A trade deal worth $200 billion between China and the United States is "fully intact," President Donald Trump said Monday night, just hours after his senior trade adviser rattled markets by saying the pact was "over."
Trump waded in on Twitter to reassure markets that the agreement between the world's two largest economies — which took almost two years of wrangling — was still in play.
Earlier on Monday when asked about the trade agreement, White House trade adviser Peter Navarro told Fox News "it's over."
Navarro, an outspoken China critic and director of trade and manufacturing policy at the White House, said the "turning point" had been in January when the U.S. had learned about the coronavirus only "minutes after wheels up," once a Chinese delegation had left Washington, he said, following the signing of the first part of the agreement.
The adviser's comments injected a strong dose of volatility into global markets with currency and futures markets dipping and Asia Pacific stocks falling into negative territory, before recovering after Navarro issued a statement that his comments had "been taken wildly out of context."
And that the trade deal "continues in place," walking back his earlier remarks.
"They had nothing at all to do with the Phase I trade deal, which continues in place.
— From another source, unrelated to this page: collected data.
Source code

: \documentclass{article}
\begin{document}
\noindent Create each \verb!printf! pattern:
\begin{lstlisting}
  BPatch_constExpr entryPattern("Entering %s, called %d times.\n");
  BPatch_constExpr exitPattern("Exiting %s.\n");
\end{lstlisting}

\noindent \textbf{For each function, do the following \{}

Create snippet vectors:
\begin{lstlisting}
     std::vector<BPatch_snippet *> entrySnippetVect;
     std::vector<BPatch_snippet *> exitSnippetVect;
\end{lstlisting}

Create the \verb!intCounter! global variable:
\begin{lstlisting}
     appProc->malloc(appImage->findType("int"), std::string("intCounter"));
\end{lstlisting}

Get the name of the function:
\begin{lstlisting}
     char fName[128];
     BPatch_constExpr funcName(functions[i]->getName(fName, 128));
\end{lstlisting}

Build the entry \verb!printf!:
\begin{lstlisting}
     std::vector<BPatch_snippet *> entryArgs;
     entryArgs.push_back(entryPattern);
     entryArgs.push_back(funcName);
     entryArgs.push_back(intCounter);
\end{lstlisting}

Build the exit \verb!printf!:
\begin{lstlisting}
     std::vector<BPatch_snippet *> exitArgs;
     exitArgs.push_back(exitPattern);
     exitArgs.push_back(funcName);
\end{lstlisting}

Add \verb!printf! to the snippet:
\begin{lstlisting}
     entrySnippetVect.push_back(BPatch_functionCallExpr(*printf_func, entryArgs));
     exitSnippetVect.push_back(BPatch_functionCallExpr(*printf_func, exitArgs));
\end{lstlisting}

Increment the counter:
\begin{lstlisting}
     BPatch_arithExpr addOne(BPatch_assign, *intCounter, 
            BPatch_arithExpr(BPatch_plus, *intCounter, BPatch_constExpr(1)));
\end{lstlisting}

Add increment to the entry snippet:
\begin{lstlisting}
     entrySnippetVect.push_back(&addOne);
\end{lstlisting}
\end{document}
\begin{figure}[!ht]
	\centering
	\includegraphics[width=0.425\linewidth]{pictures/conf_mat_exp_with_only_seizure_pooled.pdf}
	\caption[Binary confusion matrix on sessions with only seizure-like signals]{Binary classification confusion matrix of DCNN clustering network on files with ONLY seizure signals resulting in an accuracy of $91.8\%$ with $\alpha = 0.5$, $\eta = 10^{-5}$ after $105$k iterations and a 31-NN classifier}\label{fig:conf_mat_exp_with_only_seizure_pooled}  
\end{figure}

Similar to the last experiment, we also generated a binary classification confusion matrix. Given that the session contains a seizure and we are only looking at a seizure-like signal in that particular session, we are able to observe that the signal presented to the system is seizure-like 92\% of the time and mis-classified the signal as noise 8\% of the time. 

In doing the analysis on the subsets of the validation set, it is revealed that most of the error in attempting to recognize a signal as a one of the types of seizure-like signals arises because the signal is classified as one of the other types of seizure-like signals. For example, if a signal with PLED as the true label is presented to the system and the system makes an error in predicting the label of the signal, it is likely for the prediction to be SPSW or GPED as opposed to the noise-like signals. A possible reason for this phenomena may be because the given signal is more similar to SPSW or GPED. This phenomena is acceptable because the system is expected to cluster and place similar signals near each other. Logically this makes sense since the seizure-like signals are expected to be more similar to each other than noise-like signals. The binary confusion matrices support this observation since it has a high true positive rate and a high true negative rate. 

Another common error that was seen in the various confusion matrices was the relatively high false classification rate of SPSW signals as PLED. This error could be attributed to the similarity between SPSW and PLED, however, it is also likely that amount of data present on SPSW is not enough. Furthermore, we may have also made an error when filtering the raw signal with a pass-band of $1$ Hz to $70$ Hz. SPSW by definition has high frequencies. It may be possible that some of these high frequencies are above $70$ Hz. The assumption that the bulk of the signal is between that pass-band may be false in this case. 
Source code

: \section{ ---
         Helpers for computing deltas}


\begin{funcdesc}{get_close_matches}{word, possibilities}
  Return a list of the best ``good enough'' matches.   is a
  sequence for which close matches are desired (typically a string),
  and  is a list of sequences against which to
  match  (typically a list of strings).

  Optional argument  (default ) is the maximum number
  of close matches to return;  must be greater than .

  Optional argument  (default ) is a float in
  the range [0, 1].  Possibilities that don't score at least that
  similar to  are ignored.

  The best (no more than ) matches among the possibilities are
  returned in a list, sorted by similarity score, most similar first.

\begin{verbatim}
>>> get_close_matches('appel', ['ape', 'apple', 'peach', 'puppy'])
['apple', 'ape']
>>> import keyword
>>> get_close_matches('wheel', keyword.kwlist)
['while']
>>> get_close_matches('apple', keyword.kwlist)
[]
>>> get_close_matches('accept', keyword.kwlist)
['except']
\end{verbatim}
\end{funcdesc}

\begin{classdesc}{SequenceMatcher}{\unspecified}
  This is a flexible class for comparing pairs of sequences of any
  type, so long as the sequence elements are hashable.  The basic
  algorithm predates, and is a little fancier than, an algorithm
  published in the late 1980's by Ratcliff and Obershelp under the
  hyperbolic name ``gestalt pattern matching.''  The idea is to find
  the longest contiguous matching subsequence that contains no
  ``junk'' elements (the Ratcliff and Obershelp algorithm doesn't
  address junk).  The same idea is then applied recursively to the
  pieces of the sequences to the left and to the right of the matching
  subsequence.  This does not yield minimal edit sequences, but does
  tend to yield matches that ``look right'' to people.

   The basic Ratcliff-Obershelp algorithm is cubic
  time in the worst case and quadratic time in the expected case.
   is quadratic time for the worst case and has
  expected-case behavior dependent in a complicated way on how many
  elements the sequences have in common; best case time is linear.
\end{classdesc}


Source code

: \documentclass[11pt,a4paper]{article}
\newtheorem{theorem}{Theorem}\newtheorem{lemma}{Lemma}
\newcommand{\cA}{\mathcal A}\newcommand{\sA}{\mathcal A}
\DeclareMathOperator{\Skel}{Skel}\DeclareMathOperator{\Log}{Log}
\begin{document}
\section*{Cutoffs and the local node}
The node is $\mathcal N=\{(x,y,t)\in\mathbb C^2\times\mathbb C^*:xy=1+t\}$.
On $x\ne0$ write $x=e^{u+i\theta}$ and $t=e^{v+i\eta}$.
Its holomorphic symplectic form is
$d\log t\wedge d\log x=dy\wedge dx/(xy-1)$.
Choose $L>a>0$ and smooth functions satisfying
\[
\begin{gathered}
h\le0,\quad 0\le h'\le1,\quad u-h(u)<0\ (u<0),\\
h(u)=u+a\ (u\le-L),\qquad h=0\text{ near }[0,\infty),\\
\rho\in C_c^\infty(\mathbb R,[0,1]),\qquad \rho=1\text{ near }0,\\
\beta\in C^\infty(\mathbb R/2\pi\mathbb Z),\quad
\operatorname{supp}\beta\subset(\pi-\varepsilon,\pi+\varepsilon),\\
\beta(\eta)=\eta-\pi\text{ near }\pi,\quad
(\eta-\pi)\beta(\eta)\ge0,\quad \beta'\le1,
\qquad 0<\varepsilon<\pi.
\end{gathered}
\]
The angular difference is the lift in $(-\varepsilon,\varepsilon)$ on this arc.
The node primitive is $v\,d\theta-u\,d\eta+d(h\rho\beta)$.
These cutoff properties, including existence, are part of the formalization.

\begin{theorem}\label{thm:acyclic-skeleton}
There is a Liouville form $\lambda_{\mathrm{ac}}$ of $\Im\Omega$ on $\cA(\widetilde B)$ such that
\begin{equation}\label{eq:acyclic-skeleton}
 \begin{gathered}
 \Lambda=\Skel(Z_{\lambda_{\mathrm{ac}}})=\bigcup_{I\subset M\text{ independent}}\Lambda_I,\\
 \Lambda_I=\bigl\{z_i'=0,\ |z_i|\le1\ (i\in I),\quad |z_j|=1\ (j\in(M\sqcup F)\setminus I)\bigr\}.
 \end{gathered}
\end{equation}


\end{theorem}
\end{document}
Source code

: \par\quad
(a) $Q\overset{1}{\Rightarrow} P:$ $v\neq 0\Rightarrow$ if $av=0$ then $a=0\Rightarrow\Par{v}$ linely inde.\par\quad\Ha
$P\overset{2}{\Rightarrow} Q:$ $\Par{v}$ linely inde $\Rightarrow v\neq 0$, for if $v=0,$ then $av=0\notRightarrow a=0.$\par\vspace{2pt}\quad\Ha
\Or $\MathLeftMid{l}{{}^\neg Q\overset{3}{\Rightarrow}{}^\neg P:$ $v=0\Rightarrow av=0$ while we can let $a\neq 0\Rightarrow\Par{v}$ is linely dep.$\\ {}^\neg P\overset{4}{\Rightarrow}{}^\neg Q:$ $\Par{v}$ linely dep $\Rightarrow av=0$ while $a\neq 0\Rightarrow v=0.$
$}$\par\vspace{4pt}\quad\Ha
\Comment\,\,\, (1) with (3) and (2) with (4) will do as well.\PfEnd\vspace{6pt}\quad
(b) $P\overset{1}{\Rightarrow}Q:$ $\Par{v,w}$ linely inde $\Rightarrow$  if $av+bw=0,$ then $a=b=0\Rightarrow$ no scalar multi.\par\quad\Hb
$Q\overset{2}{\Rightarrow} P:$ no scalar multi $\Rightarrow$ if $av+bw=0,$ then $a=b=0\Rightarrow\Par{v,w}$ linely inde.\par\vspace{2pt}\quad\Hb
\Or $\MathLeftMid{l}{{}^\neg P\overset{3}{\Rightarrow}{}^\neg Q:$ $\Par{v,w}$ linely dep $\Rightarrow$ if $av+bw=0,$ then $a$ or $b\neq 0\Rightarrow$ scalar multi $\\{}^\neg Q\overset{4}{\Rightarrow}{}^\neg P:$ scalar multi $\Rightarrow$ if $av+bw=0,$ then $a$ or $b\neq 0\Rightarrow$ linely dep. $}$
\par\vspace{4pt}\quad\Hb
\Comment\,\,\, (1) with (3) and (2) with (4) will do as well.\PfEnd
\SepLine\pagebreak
I was simply speaking to the lack of trust we now have of the Chinese Communist Party, after they lied about the origins of the China virus and foisted a pandemic upon the world," he said.
Reacting to the contradictory messages emanating from the White House, China's Foreign Ministry spokesman Zhao Lijian said that Navarro had "no credibility."
"The American politician you mentioned is speaking complete nonsense and ridiculous," Zhao said when asked about Navarro during a press briefing on Tuesday.
"China's position on China-U.S. economic and trade issues is consistent and clear," he added, with no further remarks.
Chinese shares ended higher on Tuesday, as investors were reassured by President Trump's clarification that the trade deal remains in place.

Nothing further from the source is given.